From the 1960s through the 2020s, attention to redeveloping Lancaster Avenue and nearby neighborhoods arose from adjacent communities, city planning agencies, private developers, and universities. Turning away from the urban renewal strategies of demolition, community-engaged planning led to revitalization projects such as murals reflecting community history, street-cleaning, façade improvements, and initiatives to attract new businesses. Attention to public spaces included a monument at Fortieth and Lancaster Avenue to commemorate the speech given there by Dr. Martin Luther King Jr. Although far less active than its height in the early twentieth century, Lancaster Avenue retained a core of small businesses, especially between Fortieth and Forty-Second Streets. To the southeast, at Thirty-Sixth Street, a partnership including Drexel University anchored the eastern segment of the avenue with a building for life science companies called UCity Square, opened in 2023. The university’s expansion and private developers’ interest in building market-rate housing for students grew to the point that neighbors in Powelton mobilized to protect historic buildings; they included most of Lancaster Avenue between Thirty-Fourth and Fortieth Street in their nomination of the Powelton Village Historic District, which was added to the Philadelphia Register of Historic Places in 2022.

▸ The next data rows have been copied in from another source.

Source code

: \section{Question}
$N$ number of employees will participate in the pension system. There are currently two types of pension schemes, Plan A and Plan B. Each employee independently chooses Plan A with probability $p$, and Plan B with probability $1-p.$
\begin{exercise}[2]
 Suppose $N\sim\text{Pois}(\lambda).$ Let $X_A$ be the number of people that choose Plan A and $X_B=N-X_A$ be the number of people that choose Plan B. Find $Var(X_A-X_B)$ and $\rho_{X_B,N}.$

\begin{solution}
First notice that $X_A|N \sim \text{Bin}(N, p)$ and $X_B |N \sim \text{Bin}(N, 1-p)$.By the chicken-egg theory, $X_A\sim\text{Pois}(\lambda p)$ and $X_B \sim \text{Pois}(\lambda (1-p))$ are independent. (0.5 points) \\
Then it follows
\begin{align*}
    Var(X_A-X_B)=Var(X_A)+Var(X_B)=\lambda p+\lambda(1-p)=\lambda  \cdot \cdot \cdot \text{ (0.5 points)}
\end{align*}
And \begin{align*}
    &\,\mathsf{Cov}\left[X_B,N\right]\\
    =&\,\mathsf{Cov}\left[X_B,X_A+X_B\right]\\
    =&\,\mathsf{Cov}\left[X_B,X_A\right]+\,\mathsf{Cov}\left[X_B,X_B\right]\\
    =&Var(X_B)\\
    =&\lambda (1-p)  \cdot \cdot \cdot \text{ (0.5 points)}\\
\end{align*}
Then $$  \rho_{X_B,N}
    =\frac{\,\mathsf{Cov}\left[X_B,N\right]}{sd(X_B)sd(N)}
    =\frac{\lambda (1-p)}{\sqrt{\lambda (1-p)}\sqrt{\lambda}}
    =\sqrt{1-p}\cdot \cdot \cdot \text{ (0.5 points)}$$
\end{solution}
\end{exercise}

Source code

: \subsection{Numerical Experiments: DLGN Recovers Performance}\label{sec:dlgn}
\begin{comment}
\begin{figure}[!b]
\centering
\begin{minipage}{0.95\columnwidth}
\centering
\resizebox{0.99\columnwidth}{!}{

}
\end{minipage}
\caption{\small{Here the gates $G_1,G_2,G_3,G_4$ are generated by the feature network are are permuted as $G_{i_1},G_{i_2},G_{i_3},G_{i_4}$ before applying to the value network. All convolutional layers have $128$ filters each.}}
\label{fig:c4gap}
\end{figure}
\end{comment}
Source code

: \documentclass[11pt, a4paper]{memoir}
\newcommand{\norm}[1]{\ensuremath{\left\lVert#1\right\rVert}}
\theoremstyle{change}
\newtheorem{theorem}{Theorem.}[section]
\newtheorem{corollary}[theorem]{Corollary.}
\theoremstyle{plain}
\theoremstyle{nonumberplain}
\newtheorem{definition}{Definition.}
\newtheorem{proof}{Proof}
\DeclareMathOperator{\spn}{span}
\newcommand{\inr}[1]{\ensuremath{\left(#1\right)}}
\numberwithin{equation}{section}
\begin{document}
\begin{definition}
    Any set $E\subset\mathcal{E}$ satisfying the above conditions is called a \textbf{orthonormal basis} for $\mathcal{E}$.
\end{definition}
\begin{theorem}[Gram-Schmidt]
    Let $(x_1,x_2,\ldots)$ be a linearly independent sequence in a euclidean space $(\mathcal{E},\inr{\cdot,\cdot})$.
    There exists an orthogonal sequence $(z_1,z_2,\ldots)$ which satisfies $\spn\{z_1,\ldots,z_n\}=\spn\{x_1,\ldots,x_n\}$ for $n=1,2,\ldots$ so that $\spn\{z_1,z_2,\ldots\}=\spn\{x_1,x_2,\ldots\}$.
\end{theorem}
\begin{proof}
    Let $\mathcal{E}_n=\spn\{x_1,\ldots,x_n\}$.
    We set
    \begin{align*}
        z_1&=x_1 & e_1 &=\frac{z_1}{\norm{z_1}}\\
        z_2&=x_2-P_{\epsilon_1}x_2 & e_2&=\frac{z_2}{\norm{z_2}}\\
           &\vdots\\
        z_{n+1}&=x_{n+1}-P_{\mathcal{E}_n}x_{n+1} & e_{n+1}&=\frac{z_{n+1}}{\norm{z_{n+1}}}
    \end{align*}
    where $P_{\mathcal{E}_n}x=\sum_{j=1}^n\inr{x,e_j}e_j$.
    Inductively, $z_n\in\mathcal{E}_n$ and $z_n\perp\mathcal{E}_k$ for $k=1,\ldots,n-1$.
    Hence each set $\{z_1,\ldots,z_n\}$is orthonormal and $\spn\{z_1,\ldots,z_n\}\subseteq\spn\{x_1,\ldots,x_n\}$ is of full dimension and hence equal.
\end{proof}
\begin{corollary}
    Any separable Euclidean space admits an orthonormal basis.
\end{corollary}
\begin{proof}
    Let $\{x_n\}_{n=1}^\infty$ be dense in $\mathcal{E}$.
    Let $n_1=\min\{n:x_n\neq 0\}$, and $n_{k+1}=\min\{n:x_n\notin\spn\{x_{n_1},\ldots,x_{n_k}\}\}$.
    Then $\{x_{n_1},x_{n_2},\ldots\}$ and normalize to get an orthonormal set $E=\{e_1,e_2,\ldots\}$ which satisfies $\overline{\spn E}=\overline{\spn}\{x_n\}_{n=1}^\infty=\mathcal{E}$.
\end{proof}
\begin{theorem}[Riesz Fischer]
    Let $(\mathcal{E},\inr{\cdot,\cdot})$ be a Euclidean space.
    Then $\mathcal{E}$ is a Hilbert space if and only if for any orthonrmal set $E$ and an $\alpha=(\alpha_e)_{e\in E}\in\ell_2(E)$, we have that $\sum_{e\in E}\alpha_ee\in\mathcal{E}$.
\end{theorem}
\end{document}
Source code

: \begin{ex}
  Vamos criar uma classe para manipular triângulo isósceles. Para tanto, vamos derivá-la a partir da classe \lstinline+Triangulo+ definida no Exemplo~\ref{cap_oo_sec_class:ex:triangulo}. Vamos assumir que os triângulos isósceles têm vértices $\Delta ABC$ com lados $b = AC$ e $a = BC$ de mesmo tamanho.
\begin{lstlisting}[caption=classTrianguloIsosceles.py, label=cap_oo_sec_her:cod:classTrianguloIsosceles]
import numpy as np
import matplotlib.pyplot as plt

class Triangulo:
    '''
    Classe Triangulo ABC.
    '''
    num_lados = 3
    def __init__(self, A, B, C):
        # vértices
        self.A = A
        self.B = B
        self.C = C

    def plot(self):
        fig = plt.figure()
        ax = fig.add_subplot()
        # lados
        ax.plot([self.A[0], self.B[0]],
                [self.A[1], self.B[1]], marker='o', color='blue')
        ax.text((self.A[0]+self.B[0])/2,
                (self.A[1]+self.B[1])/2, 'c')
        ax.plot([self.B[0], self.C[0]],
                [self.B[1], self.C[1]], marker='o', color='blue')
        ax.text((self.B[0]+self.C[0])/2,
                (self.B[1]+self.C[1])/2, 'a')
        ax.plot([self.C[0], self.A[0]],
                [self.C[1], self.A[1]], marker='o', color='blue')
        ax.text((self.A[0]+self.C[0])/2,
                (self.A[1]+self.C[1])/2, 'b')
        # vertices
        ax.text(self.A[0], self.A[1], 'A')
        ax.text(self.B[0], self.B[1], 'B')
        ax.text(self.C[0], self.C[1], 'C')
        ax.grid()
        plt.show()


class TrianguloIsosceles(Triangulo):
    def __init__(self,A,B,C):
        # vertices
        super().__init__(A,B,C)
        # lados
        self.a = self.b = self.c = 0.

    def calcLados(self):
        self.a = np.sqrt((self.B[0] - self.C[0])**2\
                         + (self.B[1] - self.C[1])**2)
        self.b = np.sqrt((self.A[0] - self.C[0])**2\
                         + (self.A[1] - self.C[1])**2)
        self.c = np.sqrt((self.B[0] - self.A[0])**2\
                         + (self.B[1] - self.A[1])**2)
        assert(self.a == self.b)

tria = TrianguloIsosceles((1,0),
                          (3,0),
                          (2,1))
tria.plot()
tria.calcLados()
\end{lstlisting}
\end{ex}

Although much changed from its origins as an Indian trail and dirt road between Philadelphia and Lancaster, Lancaster Avenue (or Lancaster Pike) remained the roadway’s local street name in Philadelphia and the western suburbs. In the early twenty-first century, a diagonal walkway through the campus of Drexel University marked the point of origin for the historic highway, which reached westward through businesses and rowhouses in West Philadelphia, into the western suburbs and countryside, to reach its destination city of Lancaster, Pennsylvania.
Charlene Mires is Professor Emerita of History at Rutgers University-Camden and formerly Editor-in-Chief of The Encyclopedia of Greater Philadelphia. (Information current at time of publication.)
Copyright 2024, Rutgers University.
Gallery
Links
- Lancaster Avenue
- Lancaster Avenue Business Association
- Lancaster Avenue Project
- Philadelphia and Lancaster Turnpike Road (ExplorePAhistory.com)
- Powelton Village Historic District
- Ardmore: The Main Street of the Main Line
- Lower Lancaster Revitalization Plan (PDF)
- U.S. 30 (Lancaster Avenue) Corridor Study: Creating Linkages and Connecting Communities (PDF, Delaware Valley Regional Planning Commission)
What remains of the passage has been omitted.